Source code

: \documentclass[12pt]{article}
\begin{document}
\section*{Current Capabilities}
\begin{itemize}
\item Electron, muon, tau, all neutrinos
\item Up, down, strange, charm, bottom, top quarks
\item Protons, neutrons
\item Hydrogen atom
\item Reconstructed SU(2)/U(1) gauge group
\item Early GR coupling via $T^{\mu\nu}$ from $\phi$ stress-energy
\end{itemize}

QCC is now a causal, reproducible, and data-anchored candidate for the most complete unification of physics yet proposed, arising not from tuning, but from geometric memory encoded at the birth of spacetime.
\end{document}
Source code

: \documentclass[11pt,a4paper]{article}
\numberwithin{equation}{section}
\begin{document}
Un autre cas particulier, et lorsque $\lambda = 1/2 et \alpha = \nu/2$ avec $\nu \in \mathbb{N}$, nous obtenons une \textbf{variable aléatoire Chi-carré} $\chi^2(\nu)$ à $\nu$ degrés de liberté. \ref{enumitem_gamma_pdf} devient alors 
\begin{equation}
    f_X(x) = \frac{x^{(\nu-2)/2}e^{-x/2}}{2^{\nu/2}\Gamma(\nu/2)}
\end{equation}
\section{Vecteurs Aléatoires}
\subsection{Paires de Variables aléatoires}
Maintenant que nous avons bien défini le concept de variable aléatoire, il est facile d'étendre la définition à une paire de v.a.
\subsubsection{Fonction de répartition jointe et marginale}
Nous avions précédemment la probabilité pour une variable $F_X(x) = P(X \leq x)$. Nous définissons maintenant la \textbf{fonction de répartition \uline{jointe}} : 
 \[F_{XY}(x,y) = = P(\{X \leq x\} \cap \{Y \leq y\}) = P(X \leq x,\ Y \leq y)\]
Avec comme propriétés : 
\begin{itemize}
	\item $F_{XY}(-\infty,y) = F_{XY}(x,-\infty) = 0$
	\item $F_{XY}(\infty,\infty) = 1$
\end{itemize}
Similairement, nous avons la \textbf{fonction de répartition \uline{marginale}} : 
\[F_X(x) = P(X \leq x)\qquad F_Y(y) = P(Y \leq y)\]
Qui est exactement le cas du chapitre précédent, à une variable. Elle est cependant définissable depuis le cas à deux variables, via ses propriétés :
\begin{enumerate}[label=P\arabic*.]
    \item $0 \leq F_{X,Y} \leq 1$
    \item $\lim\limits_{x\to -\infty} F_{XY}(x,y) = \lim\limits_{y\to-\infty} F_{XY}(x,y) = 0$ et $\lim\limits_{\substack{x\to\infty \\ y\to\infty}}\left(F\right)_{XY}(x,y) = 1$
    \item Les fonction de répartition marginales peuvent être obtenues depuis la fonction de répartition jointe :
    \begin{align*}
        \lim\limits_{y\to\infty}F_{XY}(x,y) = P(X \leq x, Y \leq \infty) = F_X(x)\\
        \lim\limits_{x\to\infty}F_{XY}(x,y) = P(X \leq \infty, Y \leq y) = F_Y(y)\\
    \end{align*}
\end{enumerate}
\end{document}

- Prompt -
A complete, exact copy of the records is what is needed.

- Solution to this exercise -
Source code

: \documentclass[12pt]{article}
\begin{document}
\section*{Current Capabilities}
\begin{itemize}
\item Electron, muon, tau, all neutrinos
\item Up, down, strange, charm, bottom, top quarks
\item Protons, neutrons
\item Hydrogen atom
\item Reconstructed SU(2)/U(1) gauge group
\item Early GR coupling via $T^{\mu\nu}$ from $\phi$ stress-energy
\end{itemize}

QCC is now a causal, reproducible, and data-anchored candidate for the most complete unification of physics yet proposed, arising not from tuning, but from geometric memory encoded at the birth of spacetime.
\end{document}
Source code

: \documentclass[11pt,a4paper]{article}
\numberwithin{equation}{section}
\begin{document}
Un autre cas particulier, et lorsque $\lambda = 1/2 et \alpha = \nu/2$ avec $\nu \in \mathbb{N}$, nous obtenons une \textbf{variable aléatoire Chi-carré} $\chi^2(\nu)$ à $\nu$ degrés de liberté. \ref{enumitem_gamma_pdf} devient alors 
\begin{equation}
    f_X(x) = \frac{x^{(\nu-2)/2}e^{-x/2}}{2^{\nu/2}\Gamma(\nu/2)}
\end{equation}
\section{Vecteurs Aléatoires}
\subsection{Paires de Variables aléatoires}
Maintenant que nous avons bien défini le concept de variable aléatoire, il est facile d'étendre la définition à une paire de v.a.
\subsubsection{Fonction de répartition jointe et marginale}
Nous avions précédemment la probabilité pour une variable $F_X(x) = P(X \leq x)$. Nous définissons maintenant la \textbf{fonction de répartition \uline{jointe}} : 
 \[F_{XY}(x,y) = = P(\{X \leq x\} \cap \{Y \leq y\}) = P(X \leq x,\ Y \leq y)\]
Avec comme propriétés : 
\begin{itemize}
	\item $F_{XY}(-\infty,y) = F_{XY}(x,-\infty) = 0$
	\item $F_{XY}(\infty,\infty) = 1$
\end{itemize}
Similairement, nous avons la \textbf{fonction de répartition \uline{marginale}} : 
\[F_X(x) = P(X \leq x)\qquad F_Y(y) = P(Y \leq y)\]
Qui est exactement le cas du chapitre précédent, à une variable. Elle est cependant définissable depuis le cas à deux variables, via ses propriétés :
\begin{enumerate}[label=P\arabic*.]
    \item $0 \leq F_{X,Y} \leq 1$
    \item $\lim\limits_{x\to -\infty} F_{XY}(x,y) = \lim\limits_{y\to-\infty} F_{XY}(x,y) = 0$ et $\lim\limits_{\substack{x\to\infty \\ y\to\infty}}\left(F\right)_{XY}(x,y) = 1$
    \item Les fonction de répartition marginales peuvent être obtenues depuis la fonction de répartition jointe :
    \begin{align*}
        \lim\limits_{y\to\infty}F_{XY}(x,y) = P(X \leq x, Y \leq \infty) = F_X(x)\\
        \lim\limits_{x\to\infty}F_{XY}(x,y) = P(X \leq \infty, Y \leq y) = F_Y(y)\\
    \end{align*}
\end{enumerate}
\end{document}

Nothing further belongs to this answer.